I got banned because of the easter event it was only 3days long.


----------



## Byngo (Jun 19, 2016)

no

I'm a well behaved child uwu


----------



## Crash (Jun 19, 2016)

nope. hopefully i never will, lol


----------



## Aali (Jun 19, 2016)

I've only gotten 2 post quality infractions


----------



## Corrie (Jun 19, 2016)

I havent been banned and havent gotten any infractions. I hope it stays that way!


----------



## Blu Rose (Jun 19, 2016)

i've gotten one offensive content infraction from ye olde days
and tbh i'm surprised sometimes that i'm not infracted more for post quality haha


----------



## Xerolin (Jun 19, 2016)

Ya, like 7 times. 50 or so infractions


----------



## debinoresu (Jun 19, 2016)

no which is surprising bc i feel like im the kinda person youd expect to get banned


----------



## classically.trained (Jun 19, 2016)

Nope, I haven't. I haven't gotten any infractions either luckily.


----------



## Bowie (Jun 19, 2016)

Nope. Never had an infraction either.


----------



## Aquari (Jun 19, 2016)

twice lmao


----------



## scotch (Jun 19, 2016)

yes i have because the staff punishes people for the most stupid ****


----------



## tearypastel (Jun 19, 2016)

wait why is this thread not closed yet 
you can't talk about banned people/being banned in any forum/thread/chat lmao


----------



## uwuzumakii (Jun 19, 2016)

No, but I've gotten one infraction for post quality, lmao!!! Also, this reminds me.
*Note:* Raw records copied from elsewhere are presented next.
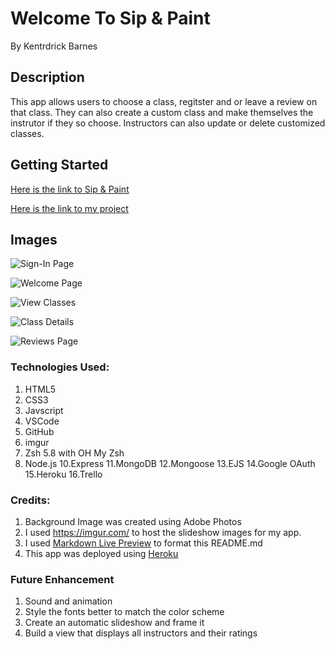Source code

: # Welcome To Sip & Paint
By Kentrdrick Barnes

## Description
This app allows users to choose a class, regitster and or leave a review on that class. They can also create a custom class and make themselves the instrutor if they so choose. Instructors can also update or delete customized classes.


## Getting Started
[Here is the link to Sip & Paint ](https://sip-paint.herokuapp.com/)

[Here is the link to my project](https://github.com/kbarne12/sip-paint.git)

## Images
![Sign-In Page](https://i.imgur.com/InoiKYx.png)

![Welcome Page](https://i.imgur.com/KlendNA.png)

![View Classes](https://i.imgur.com/2xIK9zv.png)

![Class Details](https://i.imgur.com/VoqfBYK.png)

![Reviews Page](https://i.imgur.com/k1E2qGH.png)

### Technologies Used: 
1. HTML5
2. CSS3
3. Javscript
4. VSCode
6. GitHub
7. imgur
8. Zsh 5.8 with OH My Zsh
9. Node.js
10.Express
11.MongoDB
12.Mongoose
13.EJS
14.Google OAuth
15.Heroku
16.Trello

   
### Credits:
1. Background Image was created using Adobe Photos 
2. I used https://imgur.com/ to host the slideshow images for my app. 
3. I used  [Markdown Live Preview](https://markdownlivepreview.com/) to format this README.md
4. This app was deployed using [Heroku](https://heroku.com)


### Future Enhancement
1. Sound and animation
2. Style the fonts better to match the color scheme
3. Create an automatic slideshow and frame it
4. Build a view that displays all instructors and their ratings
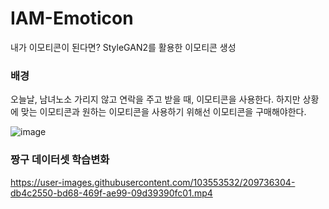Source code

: # IAM-Emoticon
내가 이모티콘이 된다면? StyleGAN2를 활용한 이모티콘 생성

### 배경
오늘날, 남녀노소 가리지 않고 연락을 주고 받을 때, 이모티콘을 사용한다. 하지만 상황에 맞는 이모티콘과 원하는 이모티콘을 사용하기 위해선 이모티콘을 구매해야한다.


![image](https://user-images.githubusercontent.com/103553532/209472015-b0b7c5a3-f436-4819-9479-fde0bcb28d7e.png)




### 짱구 데이터셋 학습변화
https://user-images.githubusercontent.com/103553532/209736304-db4c2550-bd68-469f-ae99-09d39390fc01.mp4


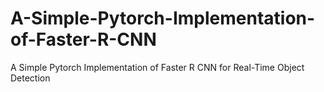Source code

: # A-Simple-Pytorch-Implementation-of-Faster-R-CNN
A Simple Pytorch Implementation of Faster R CNN for Real-Time Object Detection

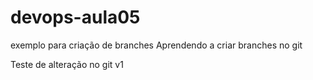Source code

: # devops-aula05
exemplo para criação de branches
Aprendendo a criar branches no git


Teste de alteração no git v1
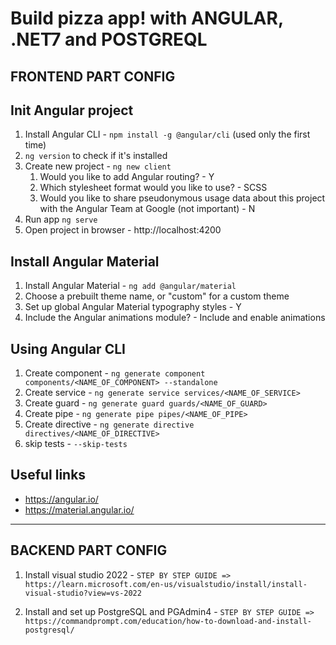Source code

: # Build pizza app! with ANGULAR, .NET7 and POSTGREQL 

## FRONTEND PART CONFIG 

## Init Angular project
1. Install Angular CLI - `npm install -g @angular/cli` (used only the first time)
2. `ng version` to check if it's installed
3. Create new project - `ng new client`
   1. Would you like to add Angular routing? - Y
   2. Which stylesheet format would you like to use? - SCSS
   3. Would you like to share pseudonymous usage data about this project with the Angular Team
      at Google (not important) - N
4. Run app `ng serve`
5. Open project in browser - http://localhost:4200

## Install Angular Material
1. Install Angular Material - `ng add @angular/material`
2. Choose a prebuilt theme name, or "custom" for a custom theme
3. Set up global Angular Material typography styles - Y
4.  Include the Angular animations module? - Include and enable animations

## Using Angular CLI
1. Create component - `ng generate component components/<NAME_OF_COMPONENT> --standalone`
2. Create service - `ng generate service services/<NAME_OF_SERVICE>`
3. Create guard - `ng generate guard guards/<NAME_OF_GUARD>`
4. Create pipe - `ng generate pipe pipes/<NAME_OF_PIPE>`
5. Create directive - `ng generate directive directives/<NAME_OF_DIRECTIVE>`
6. skip tests - `--skip-tests`

## Useful links
- https://angular.io/
- https://material.angular.io/

_____________________________________________________________
## BACKEND PART CONFIG 

1. Install visual studio 2022 - `STEP BY STEP GUIDE => https://learn.microsoft.com/en-us/visualstudio/install/install-visual-studio?view=vs-2022`

2. Install and set up PostgreSQL and PGAdmin4 - `STEP BY STEP GUIDE => https://commandprompt.com/education/how-to-download-and-install-postgresql/`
Where's Starry?


----------



## seliph (Jun 19, 2016)

Yes
I'm awful apparently



tearypastel said:


> wait why is this thread not closed yet
> you can't talk about banned people/being banned in any forum/thread/chat lmao



I thought you could as long as you don't post the details/argue about it


----------



## scotch (Jun 19, 2016)

tearypastel said:


> wait why is this thread not closed yet
> you can't talk about banned people/being banned in any forum/thread/chat lmao



guess the staff's gonna ban everyone then lmao


----------



## helloxcutiee (Jun 19, 2016)

No. I'm a good noodle.


----------



## Murray (Jun 19, 2016)

tearypastel said:


> wait why is this thread not closed yet
> you can't talk about banned people/being banned in any forum/thread/chat lmao



You're allowed to talk about your own warnings/infractions/bans, just not anyone else's.


----------



## Xerolin (Jun 19, 2016)

BluePikachu47 said:


> No, but I've gotten one infraction for post quality, lmao!!! Also, this reminds me. Where's Starry?



in the abyss


----------



## Locket (Jun 19, 2016)

I've never been banned, but I've had an infraction for post quality, a warning for post quality, and a warning for "innaproprite language"


----------



## N a t (Jun 19, 2016)

I got an infraction once for post quality. I posted a face...


----------



## Koden (Jun 20, 2016)

no bans or infractions


----------



## Mink777 (Jun 20, 2016)

No bans, infractions, or warnings.


----------



## Blu Rose (Jun 20, 2016)

i pray for the people that put off amazing performances but get banned
like a few people have been banned like 696,969,696 times and it just breaks my heart--the reason for it, i mean


----------



## Fleshy (Jun 20, 2016)

no, i'm good _(or just new)_


----------



## jakeypride (Jun 20, 2016)

I think I was warned once because I made a thread asking who smoked w***...


----------



## vexnir (Jun 20, 2016)

No bans or infractions for over 2 years I've been here. I'm a good boy.


----------



## skylucario (Jun 20, 2016)

No infractions (YET lol; I kind of write _too_ much, though).
No bans either! Actually, I think the only website I've ever been banned on was Animal Jam because the card I used for my membership expired... That wasn't exactly my fault, though. xD

By the way, would someone mind giving me examples of reasons behind infractions? x)


----------



## lizzy541 (Jun 20, 2016)

HAHHAHA i haven't been banned yet but i have some infractions



skylucario said:


> By the way, would someone mind giving me examples of reasons behind infractions? x)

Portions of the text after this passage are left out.